Po porażce z Atalantą 0:4 Juventus przegrał również u siebie z Fiorentiną. Stara Dama zajmuje obecnie piąte miejsce w tabeli Serie A. Zdaniem wielu, Motta od dłuższego czasu znajduje się pod coraz większą presją.
"W takich chwilach musimy pozostać zjednoczeni, wszyscy razem wychodzimy z trudności. To bardzo niefortunne, mieliśmy rok pełen wzlotów i upadków, ale nigdy nie rozegraliśmy dwóch tak słabych meczów. Jesteśmy przekonani, że uda nam się z tego wyjść" - powiedział Giuntoli w rozmowie ze Sky Sports.
Zapytany, czy oznacza to pozostanie Motty na ławce, odpowiedział: "Zdecydowanie tak. Opieraliśmy się na projekcie, w którym spodziewaliśmy się problemów, redukcji wynagrodzeń. Nie możemy myśleć o niczym innym niż o naszym głównym celu, jakim jest zakwalifikowanie się do Ligi Mistrzów".
Giuntoli nie dał się ponieść emocjom po dwóch słabych występach. "Staramy się jasno przeanalizować to, co wydarzyło się w ostatnich tygodniach. Nie zapominajmy, że po meczu z Veroną media uważały nas za potencjalnego zwycięzcę ligi" - powiedział i kontynuował:
"Potrzebujemy równowagi.

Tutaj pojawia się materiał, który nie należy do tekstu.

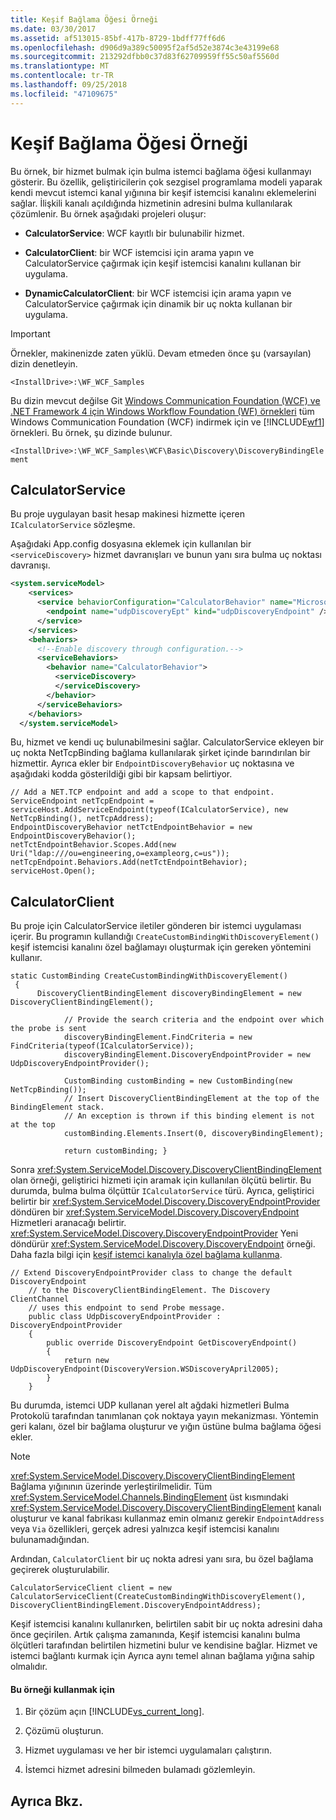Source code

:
 ```yaml
---
title: Keşif Bağlama Öğesi Örneği
ms.date: 03/30/2017
ms.assetid: af513015-85bf-417b-8729-1bdff77ff6d6
ms.openlocfilehash: d906d9a389c50095f2af5d52e3874c3e43199e68
ms.sourcegitcommit: 213292dfbb0c37d83f62709959ff55c50af5560d
ms.translationtype: MT
ms.contentlocale: tr-TR
ms.lasthandoff: 09/25/2018
ms.locfileid: "47109675"
---
```

# <a name="discovery-binding-element-sample"></a>Keşif Bağlama Öğesi Örneği
Bu örnek, bir hizmet bulmak için bulma istemci bağlama öğesi kullanmayı gösterir. Bu özellik, geliştiricilerin çok sezgisel programlama modeli yaparak kendi mevcut istemci kanal yığınına bir keşif istemcisi kanalını eklemelerini sağlar. İlişkili kanalı açıldığında hizmetinin adresini bulma kullanılarak çözümlenir. Bu örnek aşağıdaki projeleri oluşur:  
  
-   **CalculatorService**: WCF kayıtlı bir bulunabilir hizmet.  
  
-   **CalculatorClient**: bir WCF istemcisi için arama yapın ve CalculatorService çağırmak için keşif istemcisi kanalını kullanan bir uygulama.  
  
-   **DynamicCalculatorClient**: bir WCF istemcisi için arama yapın ve CalculatorService çağırmak için dinamik bir uç nokta kullanan bir uygulama.  
  
> [!IMPORTANT]
>  Örnekler, makinenizde zaten yüklü. Devam etmeden önce şu (varsayılan) dizin denetleyin.  
>   
>  `<InstallDrive>:\WF_WCF_Samples`  
>   
>  Bu dizin mevcut değilse Git [Windows Communication Foundation (WCF) ve .NET Framework 4 için Windows Workflow Foundation (WF) örnekleri](https://go.microsoft.com/fwlink/?LinkId=150780) tüm Windows Communication Foundation (WCF) indirmek için ve [!INCLUDE[wf1](../../../../includes/wf1-md.md)] örnekleri. Bu örnek, şu dizinde bulunur.  
>   
>  `<InstallDrive>:\WF_WCF_Samples\WCF\Basic\Discovery\DiscoveryBindingElement`  
  
## <a name="calculatorservice"></a>CalculatorService  
 Bu proje uygulayan basit hesap makinesi hizmette içeren `ICalculatorService` sözleşme.  
  
 Aşağıdaki App.config dosyasına eklemek için kullanılan bir `<serviceDiscovery>` hizmet davranışları ve bunun yanı sıra bulma uç noktası davranışı.  
  
```xml  
<system.serviceModel>  
    <services>  
      <service behaviorConfiguration="CalculatorBehavior" name="Microsoft.Samples.Discovery.CalculatorService">  
        <endpoint name="udpDiscoveryEpt" kind="udpDiscoveryEndpoint" />  
      </service>  
    </services>  
    <behaviors>  
      <!--Enable discovery through configuration.-->  
      <serviceBehaviors>  
        <behavior name="CalculatorBehavior">  
          <serviceDiscovery>  
          </serviceDiscovery>  
        </behavior>  
      </serviceBehaviors>  
    </behaviors>  
  </system.serviceModel>  
```  
  
 Bu, hizmet ve kendi uç bulunabilmesini sağlar. CalculatorService ekleyen bir uç nokta NetTcpBinding bağlama kullanılarak şirket içinde barındırılan bir hizmettir. Ayrıca ekler bir `EndpointDiscoveryBehavior` uç noktasına ve aşağıdaki kodda gösterildiği gibi bir kapsam belirtiyor.  
  
```  
// Add a NET.TCP endpoint and add a scope to that endpoint.  
ServiceEndpoint netTcpEndpoint = serviceHost.AddServiceEndpoint(typeof(ICalculatorService), new NetTcpBinding(), netTcpAddress);  
EndpointDiscoveryBehavior netTctEndpointBehavior = new EndpointDiscoveryBehavior();  
netTctEndpointBehavior.Scopes.Add(new Uri("ldap:///ou=engineering,o=exampleorg,c=us"));  
netTcpEndpoint.Behaviors.Add(netTctEndpointBehavior);  
serviceHost.Open();  
```  
  
## <a name="calculatorclient"></a>CalculatorClient  
 Bu proje için CalculatorService iletiler gönderen bir istemci uygulaması içerir. Bu programın kullandığı `CreateCustomBindingWithDiscoveryElement()` keşif istemcisi kanalını özel bağlamayı oluşturmak için gereken yöntemini kullanır.  
  
```  
static CustomBinding CreateCustomBindingWithDiscoveryElement()  
 {  
      DiscoveryClientBindingElement discoveryBindingElement = new DiscoveryClientBindingElement();  
  
            // Provide the search criteria and the endpoint over which the probe is sent  
            discoveryBindingElement.FindCriteria = new FindCriteria(typeof(ICalculatorService));  
            discoveryBindingElement.DiscoveryEndpointProvider = new UdpDiscoveryEndpointProvider();  
  
            CustomBinding customBinding = new CustomBinding(new NetTcpBinding());  
            // Insert DiscoveryClientBindingElement at the top of the BindingElement stack.  
            // An exception is thrown if this binding element is not at the top  
            customBinding.Elements.Insert(0, discoveryBindingElement);  
  
            return customBinding; }  
```  
  
 Sonra <xref:System.ServiceModel.Discovery.DiscoveryClientBindingElement> olan örneği, geliştirici hizmeti için aramak için kullanılan ölçütü belirtir. Bu durumda, bulma bulma ölçüttür `ICalculatorService` türü. Ayrıca, geliştirici belirtir bir <xref:System.ServiceModel.Discovery.DiscoveryEndpointProvider> döndüren bir <xref:System.ServiceModel.Discovery.DiscoveryEndpoint> Hizmetleri aranacağı belirtir. <xref:System.ServiceModel.Discovery.DiscoveryEndpointProvider> Yeni döndürür <xref:System.ServiceModel.Discovery.DiscoveryEndpoint> örneği. Daha fazla bilgi için [keşif istemci kanalıyla özel bağlama kullanma](../../../../docs/framework/wcf/feature-details/using-a-custom-binding-with-the-discovery-client-channel.md).  
  
```  
// Extend DiscoveryEndpointProvider class to change the default DiscoveryEndpoint  
    // to the DiscoveryClientBindingElement. The Discovery ClientChannel   
    // uses this endpoint to send Probe message.  
    public class UdpDiscoveryEndpointProvider : DiscoveryEndpointProvider  
    {  
        public override DiscoveryEndpoint GetDiscoveryEndpoint()  
        {  
            return new UdpDiscoveryEndpoint(DiscoveryVersion.WSDiscoveryApril2005);  
        }  
    }  
```  
  
 Bu durumda, istemci UDP kullanan yerel alt ağdaki hizmetleri Bulma Protokolü tarafından tanımlanan çok noktaya yayın mekanizması. Yöntemin geri kalanı, özel bir bağlama oluşturur ve yığın üstüne bulma bağlama öğesi ekler.  
  
> [!NOTE]
>  <xref:System.ServiceModel.Discovery.DiscoveryClientBindingElement> Bağlama yığınının üzerinde yerleştirilmelidir. Tüm <xref:System.ServiceModel.Channels.BindingElement> üst kısmındaki <xref:System.ServiceModel.Discovery.DiscoveryClientBindingElement> kanalı oluşturur ve kanal fabrikası kullanmaz emin olmanız gerekir `EndpointAddress` veya `Via` özellikleri, gerçek adresi yalnızca keşif istemcisi kanalını bulunamadığından.  
  
 Ardından, `CalculatorClient` bir uç nokta adresi yanı sıra, bu özel bağlama geçirerek oluşturulabilir.  
  
```  
CalculatorServiceClient client = new CalculatorServiceClient(CreateCustomBindingWithDiscoveryElement(), DiscoveryClientBindingElement.DiscoveryEndpointAddress);  
```  
  
 Keşif istemcisi kanalını kullanırken, belirtilen sabit bir uç nokta adresini daha önce geçirilen. Artık çalışma zamanında, Keşif istemcisi kanalını bulma ölçütleri tarafından belirtilen hizmetini bulur ve kendisine bağlar. Hizmet ve istemci bağlantı kurmak için Ayrıca aynı temel alınan bağlama yığına sahip olmalıdır.  
  
#### <a name="to-use-this-sample"></a>Bu örneği kullanmak için  
  
1.  Bir çözüm açın [!INCLUDE[vs_current_long](../../../../includes/vs-current-long-md.md)].  
  
2.  Çözümü oluşturun.  
  
3.  Hizmet uygulaması ve her bir istemci uygulamaları çalıştırın.  
  
4.  İstemci hizmet adresini bilmeden bulamadı gözlemleyin.  
  
## <a name="see-also"></a>Ayrıca Bkz.
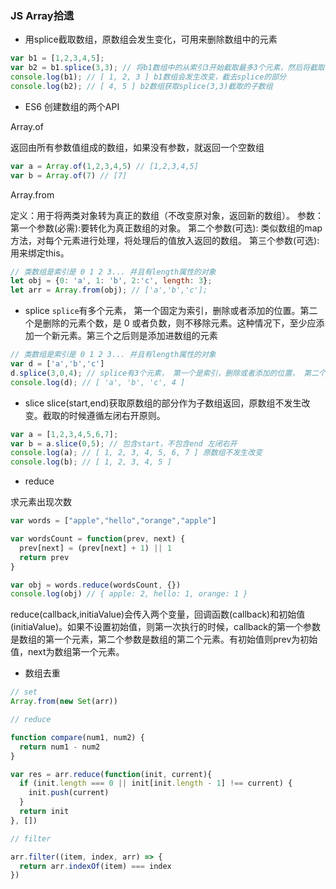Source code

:### JS Array拾遗

- 用splice截取数组，原数组会发生变化，可用来删除数组中的元素

```javascript
var b1 = [1,2,3,4,5];
var b2 = b1.splice(3,3); // 将b1数组中的从索引3开始截取最多3个元素，然后将截取的子数组赋值给b2
console.log(b1); // [ 1, 2, 3 ] b1数组会发生改变，截去splice的部分
console.log(b2); // [ 4, 5 ] b2数组获取splice(3,3)截取的子数组

```

- ES6 创建数组的两个API

Array.of

返回由所有参数值组成的数组，如果没有参数，就返回一个空数组

```javascript
var a = Array.of(1,2,3,4,5) // [1,2,3,4,5]
var b = Array.of(7) // [7]

```
Array.from

定义：用于将两类对象转为真正的数组（不改变原对象，返回新的数组）。
参数：
第一个参数(必需):要转化为真正数组的对象。
第二个参数(可选): 类似数组的map方法，对每个元素进行处理，将处理后的值放入返回的数组。
第三个参数(可选): 用来绑定this。

```javascript
// 类数组是索引是 0 1 2 3... 并且有length属性的对象
let obj = {0: 'a', 1: 'b', 2:'c', length: 3};
let arr = Array.from(obj); // ['a','b','c'];

```
- splice
`splice`有多个元素， 第一个固定为索引，删除或者添加的位置。第二个是删除的元素个数，是 0 或者负数，则不移除元素。这种情况下，至少应添加一个新元素。第三个之后则是添加进数组的元素
```javascript
// 类数组是索引是 0 1 2 3... 并且有length属性的对象
var d = ['a','b','c']
d.splice(3,0,4); // splice有3个元素， 第一个是索引，删除或者添加的位置， 第二个是删除的元素个数，第三个是添加的元素
console.log(d); // [ 'a', 'b', 'c', 4 ]
```

- slice
slice(start,end)获取原数组的部分作为子数组返回，原数组不发生改变。截取的时候遵循左闭右开原则。
```javascript
var a = [1,2,3,4,5,6,7];
var b = a.slice(0,5); // 包含start，不包含end 左闭右开
console.log(a); // [ 1, 2, 3, 4, 5, 6, 7 ] 原数组不发生改变
console.log(b); // [ 1, 2, 3, 4, 5 ]

```

- reduce

求元素出现次数
```javascript
var words = ["apple","hello","orange","apple"]

var wordsCount = function(prev, next) {
  prev[next] = (prev[next] + 1) || 1
  return prev
}

var obj = words.reduce(wordsCount, {})
console.log(obj) // { apple: 2, hello: 1, orange: 1 }
```

reduce(callback,initiaValue)会传入两个变量，回调函数(callback)和初始值(initiaValue)。如果不设置初始值，则第一次执行的时候，callback的第一个参数是数组的第一个元素，第二个参数是数组的第二个元素。有初始值则prev为初始值，next为数组第一个元素。

- 数组去重
```javascript
// set
Array.from(new Set(arr))

// reduce

function compare(num1, num2) {
  return num1 - num2
}

var res = arr.reduce(function(init, current){
  if (init.length === 0 || init[init.length - 1] !== current) {
    init.push(current)
  }
  return init
}, [])

// filter

arr.filter((item, index, arr) => {
  return arr.indexOf(item) === index
})

```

W najbliższych dniach postaramy się iść naprzód z jasnym umysłem. Musimy zachować równowagę na boisku i poza nim. Zaledwie dwa mecze temu zespół miał najlepszą obronę w lidze, a stracenie czterech i trzech bramek oznacza, że straciliśmy równowagę".

Juventus odpadł z Ligi Mistrzów, Coppa Italia i walki o ligowy tytuł. Motta jest nieugięty i nie zamierza się poddawać. "To byłoby zbyt łatwe. Nie lubię łatwych rzeczy. Musimy wygrywać, musimy znaleźć sposób na zdobycie punktów potrzebnych do zajęcia miejsca w pierwszej czwórce" - powiedział zapytany o możliwość rezygnacji.